The Court’s decision on Dobbs v. Jackson Women's Health Organization will have substantial implications on medical training, which will in turn only worsen existing health inequities. The case will limit where future doctors may receive the training necessary to provide essential healthcare to people who could become pregnant. And with this ruling we have lost the right to uphold our patients’ dignity, bodily autonomy, and reproductive freedom in our medical practice. Limitations on abortion training will also impact education and training surrounding contraception, miscarriage management, and ectopic pregnancy management. Educational training for abortion care is imperative to ensure continued capacity to provide the full spectrum of reproductive healthcare.
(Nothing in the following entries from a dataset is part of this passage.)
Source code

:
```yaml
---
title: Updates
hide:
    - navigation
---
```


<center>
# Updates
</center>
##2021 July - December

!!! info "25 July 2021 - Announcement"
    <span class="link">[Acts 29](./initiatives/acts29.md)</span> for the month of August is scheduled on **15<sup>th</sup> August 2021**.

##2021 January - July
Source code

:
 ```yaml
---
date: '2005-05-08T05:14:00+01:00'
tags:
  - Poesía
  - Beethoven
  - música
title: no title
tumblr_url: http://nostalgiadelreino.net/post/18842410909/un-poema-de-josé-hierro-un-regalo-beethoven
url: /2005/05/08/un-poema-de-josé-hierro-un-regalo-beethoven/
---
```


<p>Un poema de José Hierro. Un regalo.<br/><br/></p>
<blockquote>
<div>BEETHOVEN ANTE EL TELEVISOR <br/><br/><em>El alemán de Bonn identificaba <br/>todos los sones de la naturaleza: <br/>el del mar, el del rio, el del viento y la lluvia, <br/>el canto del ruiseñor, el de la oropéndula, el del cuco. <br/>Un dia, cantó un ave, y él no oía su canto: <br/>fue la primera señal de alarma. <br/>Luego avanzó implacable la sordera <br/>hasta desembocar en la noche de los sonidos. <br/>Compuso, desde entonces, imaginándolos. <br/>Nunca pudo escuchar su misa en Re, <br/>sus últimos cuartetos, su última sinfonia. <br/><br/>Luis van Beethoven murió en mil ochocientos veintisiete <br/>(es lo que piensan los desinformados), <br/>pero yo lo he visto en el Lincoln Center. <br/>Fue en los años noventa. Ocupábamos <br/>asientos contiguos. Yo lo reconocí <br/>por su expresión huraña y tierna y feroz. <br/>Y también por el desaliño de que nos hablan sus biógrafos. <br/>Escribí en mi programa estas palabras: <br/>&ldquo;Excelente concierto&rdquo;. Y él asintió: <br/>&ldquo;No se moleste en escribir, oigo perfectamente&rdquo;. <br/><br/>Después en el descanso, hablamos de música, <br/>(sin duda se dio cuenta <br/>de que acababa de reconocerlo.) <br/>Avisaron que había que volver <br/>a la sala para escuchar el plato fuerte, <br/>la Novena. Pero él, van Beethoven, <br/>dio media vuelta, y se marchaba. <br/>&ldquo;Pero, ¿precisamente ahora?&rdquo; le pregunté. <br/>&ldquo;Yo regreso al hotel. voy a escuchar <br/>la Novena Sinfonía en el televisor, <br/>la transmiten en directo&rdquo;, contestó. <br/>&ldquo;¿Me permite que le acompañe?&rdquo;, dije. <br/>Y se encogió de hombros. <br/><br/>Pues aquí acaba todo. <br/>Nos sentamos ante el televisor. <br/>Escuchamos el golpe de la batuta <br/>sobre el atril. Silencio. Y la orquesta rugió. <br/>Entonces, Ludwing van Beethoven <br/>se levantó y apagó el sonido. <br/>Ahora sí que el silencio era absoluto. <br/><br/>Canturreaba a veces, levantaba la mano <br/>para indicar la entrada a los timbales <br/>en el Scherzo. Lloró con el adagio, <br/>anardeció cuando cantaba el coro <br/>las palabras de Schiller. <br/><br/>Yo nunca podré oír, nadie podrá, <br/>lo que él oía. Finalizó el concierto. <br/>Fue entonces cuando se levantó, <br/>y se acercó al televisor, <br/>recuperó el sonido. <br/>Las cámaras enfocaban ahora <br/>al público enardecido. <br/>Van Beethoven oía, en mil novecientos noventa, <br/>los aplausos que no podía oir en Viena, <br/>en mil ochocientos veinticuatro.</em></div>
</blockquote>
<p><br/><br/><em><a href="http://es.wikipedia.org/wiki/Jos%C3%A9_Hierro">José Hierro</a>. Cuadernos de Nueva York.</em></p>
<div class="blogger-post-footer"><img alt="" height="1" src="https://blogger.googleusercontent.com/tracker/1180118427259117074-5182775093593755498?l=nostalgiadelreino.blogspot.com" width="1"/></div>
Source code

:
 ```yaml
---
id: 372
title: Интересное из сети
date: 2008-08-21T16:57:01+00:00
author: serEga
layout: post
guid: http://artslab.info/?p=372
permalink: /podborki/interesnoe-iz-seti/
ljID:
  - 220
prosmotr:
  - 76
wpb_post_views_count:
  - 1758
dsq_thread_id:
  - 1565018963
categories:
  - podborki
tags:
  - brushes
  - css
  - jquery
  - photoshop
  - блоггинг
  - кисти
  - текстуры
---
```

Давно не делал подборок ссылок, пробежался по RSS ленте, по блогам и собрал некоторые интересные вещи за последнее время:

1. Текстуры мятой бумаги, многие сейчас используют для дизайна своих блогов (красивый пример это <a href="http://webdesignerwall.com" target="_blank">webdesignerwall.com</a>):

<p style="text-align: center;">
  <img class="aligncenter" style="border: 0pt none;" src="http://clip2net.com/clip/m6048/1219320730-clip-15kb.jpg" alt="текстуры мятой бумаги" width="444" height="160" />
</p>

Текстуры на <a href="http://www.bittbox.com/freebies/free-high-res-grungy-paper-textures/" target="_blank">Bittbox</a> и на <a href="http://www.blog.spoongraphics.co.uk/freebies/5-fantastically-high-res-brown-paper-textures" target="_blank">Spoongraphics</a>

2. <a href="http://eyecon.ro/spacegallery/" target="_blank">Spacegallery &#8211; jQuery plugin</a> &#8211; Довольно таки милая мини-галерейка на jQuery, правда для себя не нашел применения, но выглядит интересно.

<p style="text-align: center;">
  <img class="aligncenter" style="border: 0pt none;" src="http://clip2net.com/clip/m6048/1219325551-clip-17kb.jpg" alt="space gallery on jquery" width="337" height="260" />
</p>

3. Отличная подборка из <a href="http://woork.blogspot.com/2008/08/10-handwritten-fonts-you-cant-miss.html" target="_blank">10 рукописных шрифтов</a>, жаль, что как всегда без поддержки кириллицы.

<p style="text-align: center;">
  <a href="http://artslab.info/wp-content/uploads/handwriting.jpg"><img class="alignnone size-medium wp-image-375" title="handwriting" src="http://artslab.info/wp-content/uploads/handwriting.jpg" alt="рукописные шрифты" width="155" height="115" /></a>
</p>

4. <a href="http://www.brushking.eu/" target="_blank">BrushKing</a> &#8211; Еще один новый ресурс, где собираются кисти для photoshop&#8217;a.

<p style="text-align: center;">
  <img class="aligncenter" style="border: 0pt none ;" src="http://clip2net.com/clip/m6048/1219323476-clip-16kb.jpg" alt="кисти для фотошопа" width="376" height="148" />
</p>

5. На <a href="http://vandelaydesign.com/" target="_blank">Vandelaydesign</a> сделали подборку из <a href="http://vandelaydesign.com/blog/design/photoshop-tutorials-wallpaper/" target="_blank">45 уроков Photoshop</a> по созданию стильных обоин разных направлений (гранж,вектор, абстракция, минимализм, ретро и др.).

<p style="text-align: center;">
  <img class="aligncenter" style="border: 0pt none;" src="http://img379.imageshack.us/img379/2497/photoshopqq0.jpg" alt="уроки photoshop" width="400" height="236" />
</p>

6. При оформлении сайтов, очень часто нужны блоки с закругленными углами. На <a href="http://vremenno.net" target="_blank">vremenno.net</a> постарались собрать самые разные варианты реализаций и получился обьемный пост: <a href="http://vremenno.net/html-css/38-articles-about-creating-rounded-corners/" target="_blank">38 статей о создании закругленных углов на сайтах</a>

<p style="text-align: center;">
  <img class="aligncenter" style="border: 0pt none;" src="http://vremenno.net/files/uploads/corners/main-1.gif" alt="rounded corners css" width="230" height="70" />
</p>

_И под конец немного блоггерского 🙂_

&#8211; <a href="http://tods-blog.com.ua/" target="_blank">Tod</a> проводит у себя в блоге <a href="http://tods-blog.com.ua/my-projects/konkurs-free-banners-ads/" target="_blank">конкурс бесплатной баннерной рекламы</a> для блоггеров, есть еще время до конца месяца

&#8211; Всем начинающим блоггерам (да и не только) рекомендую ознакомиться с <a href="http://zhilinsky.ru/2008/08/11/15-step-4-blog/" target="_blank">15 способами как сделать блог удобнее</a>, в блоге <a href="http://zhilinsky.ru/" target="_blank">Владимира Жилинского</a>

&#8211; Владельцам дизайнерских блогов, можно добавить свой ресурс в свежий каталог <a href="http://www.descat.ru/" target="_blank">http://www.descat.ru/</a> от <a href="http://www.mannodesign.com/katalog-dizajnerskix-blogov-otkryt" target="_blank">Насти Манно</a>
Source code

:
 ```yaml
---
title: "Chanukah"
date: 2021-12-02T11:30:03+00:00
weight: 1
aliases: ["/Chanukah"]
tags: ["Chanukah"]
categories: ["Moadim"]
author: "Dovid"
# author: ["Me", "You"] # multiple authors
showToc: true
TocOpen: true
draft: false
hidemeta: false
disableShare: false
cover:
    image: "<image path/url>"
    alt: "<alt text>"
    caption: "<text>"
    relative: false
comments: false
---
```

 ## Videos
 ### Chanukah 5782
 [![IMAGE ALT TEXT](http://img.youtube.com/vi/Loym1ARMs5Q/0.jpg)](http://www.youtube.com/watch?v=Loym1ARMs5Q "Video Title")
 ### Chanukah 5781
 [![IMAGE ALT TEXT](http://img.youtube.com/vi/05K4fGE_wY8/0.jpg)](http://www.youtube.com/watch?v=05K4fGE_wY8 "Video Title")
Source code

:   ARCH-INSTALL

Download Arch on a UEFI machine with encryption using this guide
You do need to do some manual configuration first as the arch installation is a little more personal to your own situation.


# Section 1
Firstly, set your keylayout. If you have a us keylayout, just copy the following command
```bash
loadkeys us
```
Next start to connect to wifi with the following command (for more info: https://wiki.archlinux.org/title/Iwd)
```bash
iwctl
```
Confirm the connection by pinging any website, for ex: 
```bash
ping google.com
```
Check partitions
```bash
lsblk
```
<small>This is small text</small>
As states will be able to impose restrictions on medical education and training related to providing abortion care and counseling, consequently, the already small number of residency training programs that offer family planning rotations will drop in many states in the coming year. Given that one in four people who can become pregnant in the US has an abortion in their lifetime and that abortion bans do not reduce the number of people needing abortion services, abortion restrictions will leave tens of thousands of people seeking these essential services with few places to turn for care. Doctors and trainees who live in states that uphold their right to provide abortion care are already becoming inundated with requests from people seeking this care from other states. Such overwhelmed systems will almost certainly lead to poorer health outcomes for patients and moral distress for medical trainees and providers.
As healthcare providers, we are trained to uphold the ethical principle of “beneficence,” or to act for the ultimate benefit of the patient above all. As a medical student, I am compelled to seek further medical training only in states that will allow me to uphold these commitments. As a medical educator, I am compelled to advise students to train only in states that will prepare them to provide comprehensive reproductive healthcare which includes abortion care.
Accordingly, we cannot justify pursuing or recommending training in a state whose laws prevent doctors from making decisions or providing services they feel are in the best interest of patients.
We are not alone in these beliefs with regard to medical training. Medical students are already expressing their intentions to avoid residency training in states banning access to abortion care and training. Many states that are expected to ban abortion already have less access to obstetric care and higher rates of maternal mortality. The reversal of Roe will only exacerbate this problem of access to care in the coming years if it we do not reaffirm the right to abortion in every state.
Currently 47% of OBGYNs practice in states where they completed residency training. Anticipating that fewer medical students will seek residency training in states without access to abortion training and care, abortion restrictions may have downstream effects on the availability of OBGYNs in these states. Therefore, in addition to immediate repercussions on access to essential reproductive healthcare, our country must recognize that one potentially unforeseen consequence of the decision to overturn Roe v. Wade also includes the loss of well-trained future physicians in states with the greatest health challenges.
Our privilege as medical students and providers is that we will likely always have the resources to obtain an abortion, should we need this care. However, we must speak out as healthcare professionals, knowing that our most vulnerable patients will be disproportionately affected by the confirmation of this ruling.
The United States has the highest maternal mortality rate among developed countries; it fails to provide universal healthcare, childcare, or paid family leave, and lacks equitable access to contraception. Due to structural barriers to equitable healthcare, those at greatest risk of being impacted as Roe is overturned are also at a higher risk of experiencing negative health outcomes in pregnancy, outcomes which include complication and death rates that far exceed these risks for legal abortions. In the states that have already passed laws to ban abortion, and those that will do so in the coming days and months, the loss of this previously guaranteed right will cause immeasurable harms to these patients and their families. Put simply, forced pregnancy is not only a violation of fundamental freedoms; it presents a threat to many people’s lives.
Given the profound medical, social, and economic consequences prescribed by our country for having a child, abortion is essential health care. We need well-trained physicians in providing essential health care to be accessible everywhere.
About the authors: Grace Keegan is a medical student at the University of Chicago’s Pritzker School of Medicine. Julie Chor, MD, MPH, is an Associate Professor of Obstetrics and Gynecology, The University of Chicago; Assistant Director. MacLean Center for Clinical Medical Ethics, The University of Chicago.